The Traditional Levels of Data Modeling
A High-Level Look at Conceptual, Logical, and Physical Data Modeling
Here’s a high-level view of the traditional levels of data modeling - conceptual, logical, and physical. I’ve tried to keep the discussion focused on the what and why, versus diving straight into showing you how to build a data model.
The following sections will cover how to implement these levels with Entity-Relationship modeling, extending these levels to unstructured data, and much more.
As always, comment where you wish. If you find errors, please submit them here.
Thanks,
Joe
Struggling to find value in enterprise data modeling? Ellie.ai is an AI-powered data modeling tool that enables you to design & build data products 10x faster.

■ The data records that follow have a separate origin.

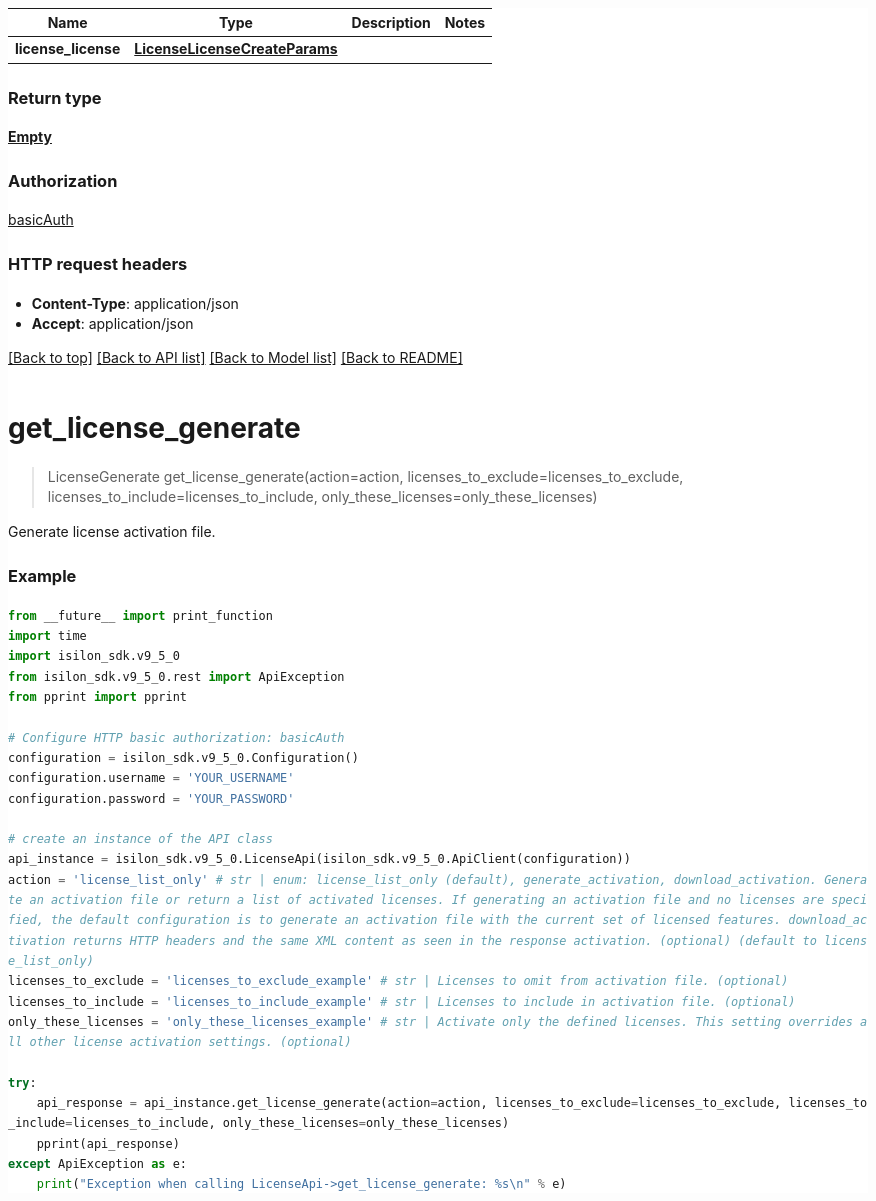Name | Type | Description  | Notes
------------- | ------------- | ------------- | -------------
 **license_license** | [**LicenseLicenseCreateParams**](LicenseLicenseCreateParams.md)|  | 

### Return type

[**Empty**](Empty.md)

### Authorization

[basicAuth](../README.md#basicAuth)

### HTTP request headers

 - **Content-Type**: application/json
 - **Accept**: application/json

[[Back to top]](#) [[Back to API list]](../README.md#documentation-for-api-endpoints) [[Back to Model list]](../README.md#documentation-for-models) [[Back to README]](../README.md)

# **get_license_generate**
> LicenseGenerate get_license_generate(action=action, licenses_to_exclude=licenses_to_exclude, licenses_to_include=licenses_to_include, only_these_licenses=only_these_licenses)



Generate license activation file.

### Example
```python
from __future__ import print_function
import time
import isilon_sdk.v9_5_0
from isilon_sdk.v9_5_0.rest import ApiException
from pprint import pprint

# Configure HTTP basic authorization: basicAuth
configuration = isilon_sdk.v9_5_0.Configuration()
configuration.username = 'YOUR_USERNAME'
configuration.password = 'YOUR_PASSWORD'

# create an instance of the API class
api_instance = isilon_sdk.v9_5_0.LicenseApi(isilon_sdk.v9_5_0.ApiClient(configuration))
action = 'license_list_only' # str | enum: license_list_only (default), generate_activation, download_activation. Generate an activation file or return a list of activated licenses. If generating an activation file and no licenses are specified, the default configuration is to generate an activation file with the current set of licensed features. download_activation returns HTTP headers and the same XML content as seen in the response activation. (optional) (default to license_list_only)
licenses_to_exclude = 'licenses_to_exclude_example' # str | Licenses to omit from activation file. (optional)
licenses_to_include = 'licenses_to_include_example' # str | Licenses to include in activation file. (optional)
only_these_licenses = 'only_these_licenses_example' # str | Activate only the defined licenses. This setting overrides all other license activation settings. (optional)

try:
    api_response = api_instance.get_license_generate(action=action, licenses_to_exclude=licenses_to_exclude, licenses_to_include=licenses_to_include, only_these_licenses=only_these_licenses)
    pprint(api_response)
except ApiException as e:
    print("Exception when calling LicenseApi->get_license_generate: %s\n" % e)
```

Learn More About Ellie's Data Modeling Practices
Thanks to Ellie.ai for sponsoring this post
The traditional levels of data modeling are conceptual, logical, and physical. As mentioned above, these flow linearly from high-level conceptualization to physical implementation. When I’ve seen how these levels are taught elsewhere, most resources tend to get deep into the implementation details out of the gate. I find it hard for readers to learn what these levels are and why they exist. Here, we’ll first look at these levels in a generic sense and why they’re the heart and soul of data modeling. Then, we’ll provide an example of building each level using the entity-relationship approach.
Conceptual Data Modeling
Conceptual data modeling (CDM) is the initial and highest level of data modeling. At this stage, your goal is to capture the big picture - what are the fundamental concepts you’re modeling and how do they relate to each other? Your job is to listen to “The Business” - domain experts and people in the trenches who understand how things work. You’ll learn their “language of the business” and identify the core concepts necessary to model a domain, subject area, or business process.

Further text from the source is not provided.